Manju Kapur's Difficult Daughters. And, Indian food glossaries

Manju Kapur's Difficult Daughters was released in the U.S. in 1998, shortly after Arundhati Roy's The God of Small Things. I remember seeing it in U.S. bookstores everywhere; perhaps the publishing house thought they could cash in on the success of Arundhati Roy with something that could be packaged and marketed similarly.

It didn't work, largely for the reason that Difficult Daughters is a different kind of book, a quite sober and in some sense deeply conventional story set in Amritsar and Lahore around 1940. It's about a young woman named Virmati, who falls in love with a young Professor (Harish). He represents modernity and opportunity for her -- enlightenment, education -- but he's a bit of a "rake," in the 18th century sense of the term. He seduces her through culture, sending her Petrarchan sonnets, and casually drops references to Machiavelli and Greek tragedy. Predictably, the relationship goes deeply bad, for reasons that are only too obvious (he's a married rake).

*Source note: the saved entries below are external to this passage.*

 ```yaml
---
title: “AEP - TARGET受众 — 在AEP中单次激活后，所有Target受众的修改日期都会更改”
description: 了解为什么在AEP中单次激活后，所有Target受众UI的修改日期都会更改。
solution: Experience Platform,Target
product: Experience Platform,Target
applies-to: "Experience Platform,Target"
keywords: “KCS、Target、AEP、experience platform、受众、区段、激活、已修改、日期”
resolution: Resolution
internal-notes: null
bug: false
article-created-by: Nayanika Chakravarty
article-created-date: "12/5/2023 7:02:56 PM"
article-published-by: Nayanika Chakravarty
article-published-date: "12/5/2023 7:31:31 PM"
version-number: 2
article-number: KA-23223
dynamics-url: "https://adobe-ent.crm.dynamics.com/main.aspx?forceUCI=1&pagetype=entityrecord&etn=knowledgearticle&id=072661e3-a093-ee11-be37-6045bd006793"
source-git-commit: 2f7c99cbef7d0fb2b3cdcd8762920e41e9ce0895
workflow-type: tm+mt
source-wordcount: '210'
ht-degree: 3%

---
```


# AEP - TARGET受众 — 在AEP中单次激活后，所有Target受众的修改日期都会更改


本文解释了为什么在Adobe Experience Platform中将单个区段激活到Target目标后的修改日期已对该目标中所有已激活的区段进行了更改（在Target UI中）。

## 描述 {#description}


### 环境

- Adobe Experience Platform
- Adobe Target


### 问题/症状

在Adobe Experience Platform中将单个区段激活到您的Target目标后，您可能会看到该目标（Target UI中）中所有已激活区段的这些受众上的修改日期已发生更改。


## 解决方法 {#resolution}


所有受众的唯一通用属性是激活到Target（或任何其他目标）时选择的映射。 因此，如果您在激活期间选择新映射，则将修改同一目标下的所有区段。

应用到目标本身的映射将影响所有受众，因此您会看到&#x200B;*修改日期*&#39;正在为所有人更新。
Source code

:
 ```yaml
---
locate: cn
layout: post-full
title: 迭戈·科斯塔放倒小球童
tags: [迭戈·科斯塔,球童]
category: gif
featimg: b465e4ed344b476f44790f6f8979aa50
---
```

Difficult Daughters is well-plotted and has truly convincing characterization (like many classic English "rake" stories, its villain is in some ways more likeable than its heroine). But it is also interesting for reasons that are not just literary; Kapur has an unusual angle on the involvement of women in Gandhi's Swaraj agitations.

It's one of those strange, contradictory moments in Indian history. The fact is, traditional Indian values had barely modernized at all when, in 1930, Gandhi began to encourage women to participate in civil disobedience actions. By November 1930, 360 out of the 29,000 Indian nationalists imprisoned by the British Raj for expressing their political beliefs were women. The number would grow throughout the 1930s and early 1940s, and a small number of highly educated, independent women were highly visible members of the nationalist movement.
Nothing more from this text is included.